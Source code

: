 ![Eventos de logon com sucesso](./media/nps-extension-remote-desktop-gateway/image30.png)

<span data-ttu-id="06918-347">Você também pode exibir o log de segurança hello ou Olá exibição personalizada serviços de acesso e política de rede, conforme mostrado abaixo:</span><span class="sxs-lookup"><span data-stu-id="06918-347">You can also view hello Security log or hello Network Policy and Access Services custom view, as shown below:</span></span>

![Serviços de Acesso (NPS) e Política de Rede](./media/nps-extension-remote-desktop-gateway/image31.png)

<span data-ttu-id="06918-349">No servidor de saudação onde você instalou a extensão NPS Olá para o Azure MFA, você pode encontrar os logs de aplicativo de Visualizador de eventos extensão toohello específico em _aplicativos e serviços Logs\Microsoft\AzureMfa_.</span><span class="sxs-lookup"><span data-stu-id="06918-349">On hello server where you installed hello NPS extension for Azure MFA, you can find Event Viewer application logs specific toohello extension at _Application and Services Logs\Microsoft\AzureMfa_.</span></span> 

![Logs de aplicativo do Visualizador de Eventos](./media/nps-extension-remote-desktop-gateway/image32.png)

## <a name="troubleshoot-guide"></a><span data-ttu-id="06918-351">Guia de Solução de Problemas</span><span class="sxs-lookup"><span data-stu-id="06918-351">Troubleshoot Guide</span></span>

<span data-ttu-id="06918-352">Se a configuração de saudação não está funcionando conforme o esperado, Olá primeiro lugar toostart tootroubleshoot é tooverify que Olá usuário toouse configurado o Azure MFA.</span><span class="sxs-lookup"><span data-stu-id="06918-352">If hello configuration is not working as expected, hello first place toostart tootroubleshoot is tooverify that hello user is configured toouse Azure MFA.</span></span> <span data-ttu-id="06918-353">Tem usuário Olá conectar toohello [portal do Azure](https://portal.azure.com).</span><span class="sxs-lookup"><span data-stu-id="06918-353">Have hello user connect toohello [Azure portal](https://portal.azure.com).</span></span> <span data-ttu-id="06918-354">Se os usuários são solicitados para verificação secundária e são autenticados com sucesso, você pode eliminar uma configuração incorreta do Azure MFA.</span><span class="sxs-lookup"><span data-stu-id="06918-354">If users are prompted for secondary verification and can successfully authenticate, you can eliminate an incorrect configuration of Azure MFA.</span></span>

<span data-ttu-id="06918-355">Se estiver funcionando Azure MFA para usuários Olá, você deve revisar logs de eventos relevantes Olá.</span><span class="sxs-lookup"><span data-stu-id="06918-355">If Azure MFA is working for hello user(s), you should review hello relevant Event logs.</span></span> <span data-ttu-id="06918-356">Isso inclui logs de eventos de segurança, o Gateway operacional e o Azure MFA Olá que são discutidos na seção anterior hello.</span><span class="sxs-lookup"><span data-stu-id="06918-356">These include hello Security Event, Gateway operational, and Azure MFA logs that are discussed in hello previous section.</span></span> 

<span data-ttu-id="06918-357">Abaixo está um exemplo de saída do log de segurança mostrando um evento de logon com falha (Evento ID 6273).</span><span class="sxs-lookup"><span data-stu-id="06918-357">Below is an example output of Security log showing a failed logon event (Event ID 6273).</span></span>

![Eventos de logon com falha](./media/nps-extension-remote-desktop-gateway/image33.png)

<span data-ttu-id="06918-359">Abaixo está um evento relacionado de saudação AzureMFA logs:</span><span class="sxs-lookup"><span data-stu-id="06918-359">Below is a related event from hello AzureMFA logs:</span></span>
======
* **Required action**
Everything from the line containing "(Event ID 6273).</span></span>" to the end of the data above should be quoted exactly, please, both ends included, and nothing outside that span.

* **Task response**
<span data-ttu-id="06918-357">Abaixo está um exemplo de saída do log de segurança mostrando um evento de logon com falha (Evento ID 6273).</span><span class="sxs-lookup"><span data-stu-id="06918-357">Below is an example output of Security log showing a failed logon event (Event ID 6273).</span></span>

![Eventos de logon com falha](./media/nps-extension-remote-desktop-gateway/image33.png)

<span data-ttu-id="06918-359">Abaixo está um evento relacionado de saudação AzureMFA logs:</span><span class="sxs-lookup"><span data-stu-id="06918-359">Below is a related event from hello AzureMFA logs:</span></span>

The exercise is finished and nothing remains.